The Constitutional Court has given definitive judicial support to single-parent families. The full court of guarantees has declared unconstitutional the legal provisions that, in practice, have denied for years that these families can extend their leave for the birth of a child and enjoy not only 16 weeks but also the time of leave that would have corresponded. to the other parent. The court has upheld a question of unconstitutionality raised by Catalan judges against the articles of the Workers’ Statute that regulate these permits and, in practice, forces Social Security to recognize up to 26 weeks of leave for single-parent families.
Official data show that in Spain there are almost two million single-parent families, mostly made up of women who raise their children alone. Single-parent families that have been immersed in uncertainty for months due to the contradictory messages that come from different courts: the Constitutional Court has just openly contradicted the criteria of the Social Chamber of the Supreme Court, which has denied this right. But another department of the Supreme Court, Litigation, has been recognized in similar terms to public employees.

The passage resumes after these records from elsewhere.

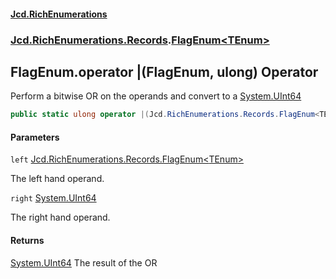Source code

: #### [Jcd.RichEnumerations](index.md 'index')

### [Jcd.RichEnumerations.Records](Jcd.RichEnumerations.Records.md 'Jcd.RichEnumerations.Records').[FlagEnum&lt;TEnum&gt;](FlagEnum_TEnum_.md 'Jcd.RichEnumerations.Records.FlagEnum<TEnum>')

## FlagEnum<TEnum>.operator |(FlagEnum<TEnum>, ulong) Operator

Perform a bitwise OR on the operands and convert to a [System.UInt64](https://docs.microsoft.com/en-us/dotnet/api/System.UInt64 'System.UInt64')

```csharp
public static ulong operator |(Jcd.RichEnumerations.Records.FlagEnum<TEnum> left, ulong right);
```

#### Parameters

<a name='Jcd.RichEnumerations.Records.FlagEnum_TEnum_.op_BitwiseOr(Jcd.RichEnumerations.Records.FlagEnum_TEnum_,ulong).left'></a>

`left` [Jcd.RichEnumerations.Records.FlagEnum&lt;](FlagEnum_TEnum_.md 'Jcd.RichEnumerations.Records.FlagEnum<TEnum>')[TEnum](FlagEnum_TEnum_.md#Jcd.RichEnumerations.Records.FlagEnum_TEnum_.TEnum 'Jcd.RichEnumerations.Records.FlagEnum<TEnum>.TEnum')[&gt;](FlagEnum_TEnum_.md 'Jcd.RichEnumerations.Records.FlagEnum<TEnum>')

The left hand operand.

<a name='Jcd.RichEnumerations.Records.FlagEnum_TEnum_.op_BitwiseOr(Jcd.RichEnumerations.Records.FlagEnum_TEnum_,ulong).right'></a>

`right` [System.UInt64](https://docs.microsoft.com/en-us/dotnet/api/System.UInt64 'System.UInt64')

The right hand operand.

#### Returns

[System.UInt64](https://docs.microsoft.com/en-us/dotnet/api/System.UInt64 'System.UInt64')
The result of the OR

The Constitutional Court has established that there is discrimination against single-parent families after studying the allegations of the Superior Court of Justice of Catalonia. The judges decided to go to the court of guarantees after analyzing the case of a woman who in 2021 went to Social Security to request an extended leave at 16 weeks because she was raising her newborn daughter alone. A court in Barcelona agreed with him and went so far as to double that permit, but the TSJ decided to put it in the hands of the Constitutional Court when it understood that “discriminatory treatment” could be occurring for single-parent families.

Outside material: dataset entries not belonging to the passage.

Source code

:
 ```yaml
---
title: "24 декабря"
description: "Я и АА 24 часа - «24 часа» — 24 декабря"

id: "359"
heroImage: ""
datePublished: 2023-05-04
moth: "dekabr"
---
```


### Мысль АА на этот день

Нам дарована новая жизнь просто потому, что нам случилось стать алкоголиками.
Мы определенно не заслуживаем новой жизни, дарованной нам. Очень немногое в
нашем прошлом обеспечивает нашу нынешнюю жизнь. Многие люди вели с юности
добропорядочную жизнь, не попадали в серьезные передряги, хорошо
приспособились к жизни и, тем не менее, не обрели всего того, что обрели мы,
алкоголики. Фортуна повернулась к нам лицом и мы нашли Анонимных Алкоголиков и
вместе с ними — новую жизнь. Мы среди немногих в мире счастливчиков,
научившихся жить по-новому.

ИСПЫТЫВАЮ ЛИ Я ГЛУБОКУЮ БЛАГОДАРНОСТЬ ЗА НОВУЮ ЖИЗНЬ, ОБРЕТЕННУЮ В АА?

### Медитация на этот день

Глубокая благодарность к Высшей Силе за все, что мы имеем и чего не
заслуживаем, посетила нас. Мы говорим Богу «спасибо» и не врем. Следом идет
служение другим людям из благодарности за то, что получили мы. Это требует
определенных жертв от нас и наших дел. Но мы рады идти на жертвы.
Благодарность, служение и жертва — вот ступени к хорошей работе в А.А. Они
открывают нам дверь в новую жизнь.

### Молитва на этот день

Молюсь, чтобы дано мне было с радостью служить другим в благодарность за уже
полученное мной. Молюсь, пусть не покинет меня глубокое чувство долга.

The guarantee court had been analyzing this matter for months, not with respect to this question of unconstitutionality but also to dozens of appeals from women whose claims failed before the fourth chamber of the Supreme Court. The speaker of this resource that marks the way for the rest, María Luisa Segoviano, was committed to declaring the unconstitutionality of the precept and establishing a bridge that would recognize, in practice, 26 weeks of leave for single-parent families until the legislator analyzes the norm.
In this debate, according to Constitutional sources, the best interests of the child and the conclusion that a child born in a single-parent family receives less exclusive care time have been taken into account. A debate around the Workers’ Statute and the Social Security Law in which the Constitutional Court has concluded that the legislator has not included any alternative for a single-parent family: “It is an omission without justification,” he states.

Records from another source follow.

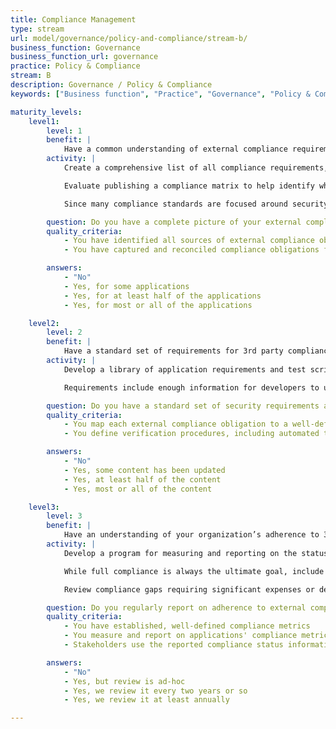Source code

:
 ```yaml
---
title: Compliance Management
type: stream
url: model/governance/policy-and-compliance/stream-b/
business_function: Governance
business_function_url: governance
practice: Policy & Compliance
stream: B
description: Governance / Policy & Compliance
keywords: ["Business function", "Practice", "Governance", "Policy & Compliance"]

maturity_levels:
    level1:
        level: 1
        benefit: |
            Have a common understanding of external compliance requirements.
        activity: |
            Create a comprehensive list of all compliance requirements, including any triggers that could help determine which applications are in scope. Compliance requirements may be considered in scope based on factors such as geographic location, types of data, or contractual obligations with clients or business partners. Review each identified compliance requirement with the appropriate experts and legal, to ensure the obligation is understood. Since many compliance obligations vary in applicability based on how the data is processed, stored, or transmitted across the computing environment, compliance drivers should always indicate opportunities for lowering the overall compliance burden by changing how the data is handled.

            Evaluate publishing a compliance matrix to help identify which factors could put an application in scope for a specific regulatory requirement. Have the matrix indicate which compliance requirements are applicable at the organization level and do not depend on individual applications. The matrix provides at least a basic understanding of useful compliance requirements to review obligations around different applications.

            Since many compliance standards are focused around security best-practices, many compliance requirements may already be a part of the Policy and Standards library published by the organization. Therefore, once you review compliance requirements, map them to any applicable existing policies and standards. Whenever there are discrepancies, update the policies and standards to include organization-wide compliance requirements. Then, begin creating compliance-specific standards only applicable to individual compliance requirements. The goal is to have a compliance matrix that indicates which policies and standards have more detailed information about compliance requirements, as well as ensure individual policies and standards reference applicable compliance requirements.

        question: Do you have a complete picture of your external compliance obligations?
        quality_criteria:
            - You have identified all sources of external compliance obligations
            - You have captured and reconciled compliance obligations from all sources

        answers:
            - "No"
            - Yes, for some applications
            - Yes, for at least half of the applications
            - Yes, for most or all of the applications

    level2:
        level: 2
        benefit: |
            Have a standard set of requirements for 3rd party compliance.
        activity: |
            Develop a library of application requirements and test scripts to establish and verify regulatory compliance of applications. Some of these are tied to individual compliance requirements like PCI or GDPR, while others are more general in nature and address global compliance requirements such as ISO. The library is available to all application development teams. It includes guidance for determining all applicable requirements including considerations for reducing the compliance burden and scope. Implement a process to periodically re-assess each application’s compliance requirements. Re-assessment includes reviewing all application functionality and opportunities to reduce scope to lower the overall cost of compliance.

            Requirements include enough information for developers to understand functional and non-functional requirements of the different compliance obligations. They include references to policies and standards, and provide explicit references to regulations. If there are questions about the implementation of a particular requirement, the original text of the regulation can help interpret the intent more accurately. Each requirement includes a set of test scripts for verifying compliance. In addition to assisting QA with compliance verification, these can help clarify compliance requirements for developers and make the compliance process transparent. Requirements have a format that allows importing them into individual requirements repositories. further clarify compliance requirements for developers and ensure the process of achieving compliance is fully transparent.

        question: Do you have a standard set of security requirements and verification procedures addressing the organization's external compliance obligations?
        quality_criteria:
            - You map each external compliance obligation to a well-defined set of application requirements
            - You define verification procedures, including automated tests, to verify compliance with compliance-related requirements

        answers:
            - "No"
            - Yes, some content has been updated
            - Yes, at least half of the content
            - Yes, most or all of the content

    level3:
        level: 3
        benefit: |
            Have an understanding of your organization’s adherence to 3rd party compliance requirements.
        activity: |
            Develop a program for measuring and reporting on the status of compliance between different applications. Application requirements and test scripts help determine the status of compliance. Leverage testing automation to promptly detect compliance regressions in frequently updated applications and ensure compliance is maintained through the different application versions. Whenever fully automated testing is not possible, QA, Internal Audit, or Information Security teams assess compliance periodically through a combination of manual testing and interview.

            While full compliance is always the ultimate goal, include tracking remediation actions and periodic updates in the program. Review compliance remediation activities periodically to check teams are making appropriate progress, and that remediation strategies will be effective in achieving compliance. To further improve the process, develop a series of standard reports and compliance scorecards. These help individual teams understand the current state of compliance, and the organization manage assistance for remediating compliance gaps more effectively.

            Review compliance gaps requiring significant expenses or development with the subject-matter experts and compare them against the cost of reducing the application’s functionality, minimizing scope or eliminating the compliance requirement. longterm compliance gaps require management approval and a formal compliance risk acceptance, so they receive appropriate attention and scrutiny from the organization’s leadership.

        question: Do you regularly report on adherence to external compliance obligations and use that information to guide efforts to close compliance gaps?
        quality_criteria:
            - You have established, well-defined compliance metrics
            - You measure and report on applications' compliance metrics regularly
            - Stakeholders use the reported compliance status information to identify compliance gaps and prioritize gap remediation efforts

        answers:
            - "No"
            - Yes, but review is ad-hoc
            - Yes, we review it every two years or so
            - Yes, we review it at least annually

---
```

The omission of any mechanism to equate the situation of children born in all types of families introduces “a difference in treatment by reason of birth between boys and girls born in single-parent and two-parent families, which does not exceed the canon of reasonableness and proportionality, to the completely ignore the negative consequences that such a measure produces on boys and girls born in single-parent families.”
The Constitutional Court explains that as long as the legislator does not introduce the necessary legal changes to alleviate this inequality, the Workers’ Statute and the Security Law must be interpreted in such a way that a single-parent family has, in total, 26 weeks of leave: “Add to the leave for the biological mother of 16 weeks, the one provided for a different parent of 10 weeks, excluding the first 6 weeks, which must necessarily be enjoyed uninterruptedly and immediately after childbirth.
Contradictory sentences
Until now, the various claims from single-parent families had been channeled through the Social Chamber of the Supreme Court, which studies citizens’ conflicts with Social Security regarding benefits. The criterion, for more than a year, is to reject that they have the right to increase or double their permission because the magistrates understand that it is something that, in any case, the legislator must establish through a legal change and not a room of the Supreme Court. at the stroke of a sentence.
Another chamber of the Supreme Court recently ruled in the opposite direction. It was that of contentious-administrative matters, which studies, among other things, conflicts between public workers and the administration over issues such as benefits and birth permits. That court understood that the legislation discriminated against children born in single-parent families and recognized their right to extend their leave to 26 weeks, although the effects of this ruling reach only public employees. The ruling that the Constitutional Court has just handed down covers the rest of single-parent families that are not made up of public sector workers.